AWS ML Specialty Exam: XGBoost Model Deployment with Amazon SageMaker

XGBoost Model Deployment with Amazon SageMaker

Question

You work as a machine learning specialist for an eyewear manufacturing plant.

There you have used XGBoost to train a model that uses assembly line image data to categorize contact lenses as malformed or correctly formed.

You have engineered your data and used CSV as your Training ContentType.

You are now ready to deploy your model using the Amazon SageMaker hosting service.
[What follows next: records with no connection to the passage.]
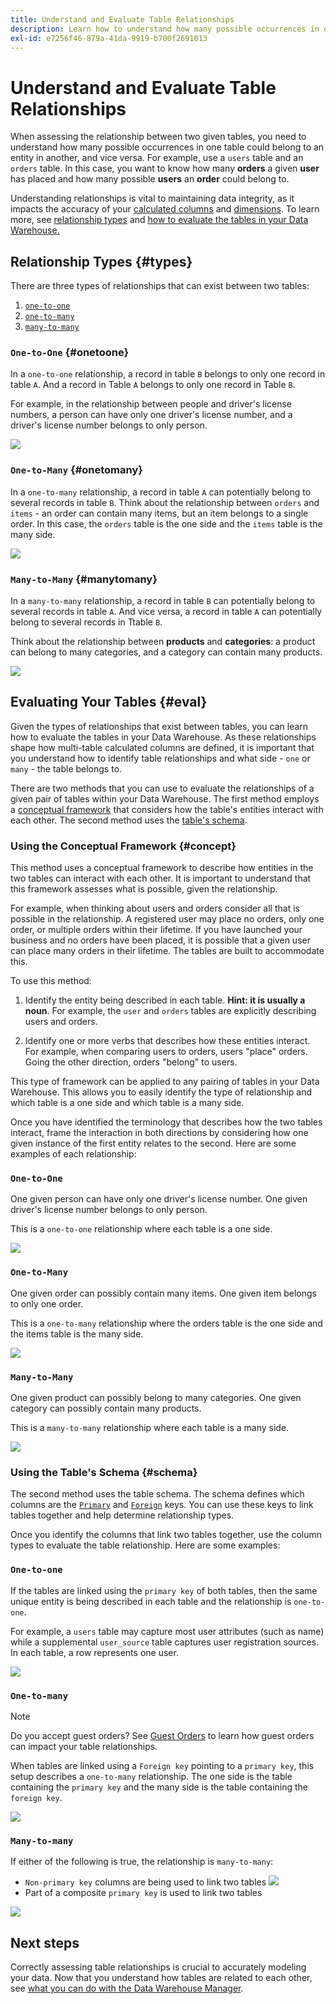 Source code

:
 ```yaml
---
title: Understand and Evaluate Table Relationships
description: Learn how to understand how many possible occurrences in one table could belong to an entity in another.
exl-id: e7256f46-879a-41da-9919-b700f2691013
---
```

# Understand and Evaluate Table Relationships

When assessing the relationship between two given tables, you need to understand how many possible occurrences in one table could belong to an entity in another, and vice versa. For example, use a `users` table and an `orders` table. In this case, you want to know how many **orders** a given **user** has placed and how many possible **users** an **order** could belong to.

Understanding relationships is vital to maintaining data integrity, as it impacts the accuracy of your [calculated columns](../data-warehouse-mgr/creating-calculated-columns.md) and [dimensions](../data-warehouse-mgr/manage-data-dimensions-metrics.md). To learn more, see [relationship types](#types) and [how to evaluate the tables in your Data Warehouse.](#eval)

## Relationship Types {#types}

There are three types of relationships that can exist between two tables:

1. [`one-to-one`](#onetoone)
1. [`one-to-many`](#onetomany)
1. [`many-to-many`](#manytomany)

### `One-to-One` {#onetoone}

In a `one-to-one` relationship, a record in table `B` belongs to only one record in table `A`. And a record in Table `A` belongs to only one record in Table `B`.

For example, in the relationship between people and driver's license numbers, a person can have only one driver's license number, and a driver's license number belongs to only person.

![](../../assets/one-to-one.png)

### `One-to-Many` {#onetomany}

In a `one-to-many` relationship, a record in table `A` can potentially belong to several records in table `B`. Think about the relationship between `orders` and `items` - an order can contain many items, but an item belongs to a single order. In this case, the `orders` table is the one side and the `items` table is the many side.

![](../../assets/one-to-many_001.png)

### `Many-to-Many` {#manytomany}

In a `many-to-many` relationship, a record in table `B` can potentially belong to several records in table `A`. And vice versa, a record in table `A` can potentially belong to several records in Ttable `B`.

Think about the relationship between **products** and **categories**: a product can belong to many categories, and a category can contain many products.

![](../../assets/many-to-many.png)

## Evaluating Your Tables {#eval}

Given the types of relationships that exist between tables, you can learn how to evaluate the tables in your Data Warehouse. As these relationships shape how multi-table calculated columns are defined, it is important that you understand how to identify table relationships and what side - `one` or `many` - the table belongs to.

There are two methods that you can use to evaluate the relationships of a given pair of tables within your Data Warehouse. The first method employs a [conceptual framework](#concept) that considers how the table's entities interact with each other. The second method uses the [table's schema](#schema).

### Using the Conceptual Framework {#concept}

This method uses a conceptual framework to describe how entities in the two tables can interact with each other. It is important to understand that this framework assesses what is possible, given the relationship.

For example, when thinking about users and orders consider all that is possible in the relationship. A registered user may place no orders, only one order, or multiple orders within their lifetime. If you have launched your business and no orders have been placed, it is possible that a given user can place many orders in their lifetime. The tables are built to accommodate this.

To use this method:

1. Identify the entity being described in each table. **Hint: it is usually a noun**. For example, the `user` and `orders` tables are explicitly describing users and orders.

1. Identify one or more verbs that describes how these entities interact. For example, when comparing users to orders, users "place" orders. Going the other direction, orders "belong" to users.

This type of framework can be applied to any pairing of tables in your Data Warehouse. This allows you to easily identify the type of relationship and which table is a one side and which table is a many side.

Once you have identified the terminology that describes how the two tables interact, frame the interaction in both directions by considering how one given instance of the first entity relates to the second. Here are some examples of each relationship:

### `One-to-One`

One given person can have only one driver's license number. One given driver's license number belongs to only person.

This is a `one-to-one` relationship where each table is a one side.

![](../../assets/one-to-one3.png)

### `One-to-Many`

One given order can possibly contain many items. One given item belongs to only one order.

This is a `one-to-many` relationship where the orders table is the one side and the items table is the many side.

![](../../assets/one-to-many3.png)

### `Many-to-Many`

One given product can possibly belong to many categories. One given category can possibly contain many products.

This is a `many-to-many` relationship where each table is a many side.

![](../../assets/many-to-many3.png)

### Using the Table's Schema {#schema}

The second method uses the table schema. The schema defines which columns are the [`Primary`](https://en.wikipedia.org/wiki/Unique_key) and [`Foreign`](https://en.wikipedia.org/wiki/Foreign_key) keys. You can use these keys to link tables together and help determine relationship types.

Once you identify the columns that link two tables together, use the column types to evaluate the table relationship. Here are some examples:

### `One-to-one`

If the tables are linked using the `primary key` of both tables, then the same unique entity is being described in each table and the relationship is `one-to-one`.

For example, a `users` table may capture most user attributes (such as name) while a supplemental `user_source` table captures user registration sources. In each table, a row represents one user.

![](../../assets/one-to-one1.png)

### `One-to-many`

>[!NOTE]
>
>Do you accept guest orders? See [Guest Orders](../data-warehouse-mgr/guest-orders.md) to learn how guest orders can impact your table relationships.

When tables are linked using a `Foreign key` pointing to a `primary key`, this setup describes a `one-to-many` relationship. The one side is the table containing the `primary key` and the many side is the table containing the `foreign key`.

![](../../assets/one-to-many1.png)

### `Many-to-many`

If either of the following is true, the relationship is `many-to-many`:

* `Non-primary key` columns are being used to link two tables
    ![](../../assets/many-to-many1.png)
* Part of a composite `primary key` is used to link two tables

![](../../assets/many-to-mnay2.png)

## Next steps

Correctly assessing table relationships is crucial to accurately modeling your data. Now that you understand how tables are related to each other, see [what you can do with the Data Warehouse Manager](../data-warehouse-mgr/tour-dwm.md).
Assuming you used the default configuration settings, which of the following are true statements about your hosted model? (Select THREE)

Answers

Explanations

Click on the arrows to vote for the correct answer

A. B. C. D. E. F. G.

Answers: C, F, G.

Option A is incorrect.

The SageMaker XGBoost currently only supports a CPU instance or a single-instance GPU instance type for training.

(See the Amazon SageMaker developer guide titled XGBoost Algorithm, particularly the EC2 Instance Recommendation for the XGBoost Algorithm section)

Option B is incorrect.

The XGBoost algorithm is parallelizable and therefore can be deployed on multiple CPU instances for distributed training.

(See the Amazon SageMaker developer guide titled Common Parameters for Built-in Algorithms)

Option C is correct.

From the Amazon SageMaker developer guide titled XGBoost Algorithm, “For CSV training, the algorithm assumes that the target variable is in the first column and that the CSV does not have a header record”.

Option D is incorrect.

From the Amazon SageMaker developer guide titled Common Data Formats for Training, “Amazon SageMaker requires that a CSV file doesn't have a header record and that the target variable is in the first column”.

Option E is incorrect.From the Amazon SageMaker developer guide titled XGBoost Algorithm, “For CSV inference, the algorithm assumes that CSV input does not have the label column”.

Option F is correct.From the Amazon SageMaker developer guide titled XGBoost Algorithm, “For CSV inference, the algorithm assumes that CSV input does not have the label column”.

Option G is correct.The SageMaker XGBoost currently only supports a CPU instance type for training.

(See the Amazon SageMaker developer guide titled XGBoost Algorithm, particularly the EC2 Instance Recommendation for the XGBoost Algorithm section)

Reference:

Please see the Amazon SageMaker developer guide titled Deploy a Model on Amazon SageMaker Hosting Services for an overview of the deployment of a SageMaker model.

Based on the information provided in the question, the following are the true statements about the hosted model:

A. The training instance class is multiple-instance GPU:

This statement is true as Amazon SageMaker's default setting for the training instance class is ml.p2.xlarge, which is a multiple-instance GPU instance.

B. The algorithm is not parallelizable for distributed training:

This statement cannot be determined from the information given in the question. It depends on the specific implementation of the XGBoost algorithm used for training the model.

C. The training data target value should be in the first column of the CSV with no header:

This statement is false. XGBoost requires the target variable to be in the last column of the CSV file. Additionally, it is best practice to include headers in the CSV file.

D. The training data target value should be in the last column of the CSV with no header:

This statement is true. As mentioned above, XGBoost requires the target variable to be in the last column of the CSV file.

E. The inference data target value should be in the first column of the CSV with no header:

This statement is false. Inference data should not include the target variable, as it is used only for training the model and not for making predictions.

F. The inference CSV data has no label column:

This statement is true. Inference data should not include the target variable or any other labels.

G. The training instance class is CPU:

This statement is false, as mentioned above. The default instance class for training is ml.p2.xlarge, which is a multiple-instance GPU instance.

In summary, the true statements are A, D, and F.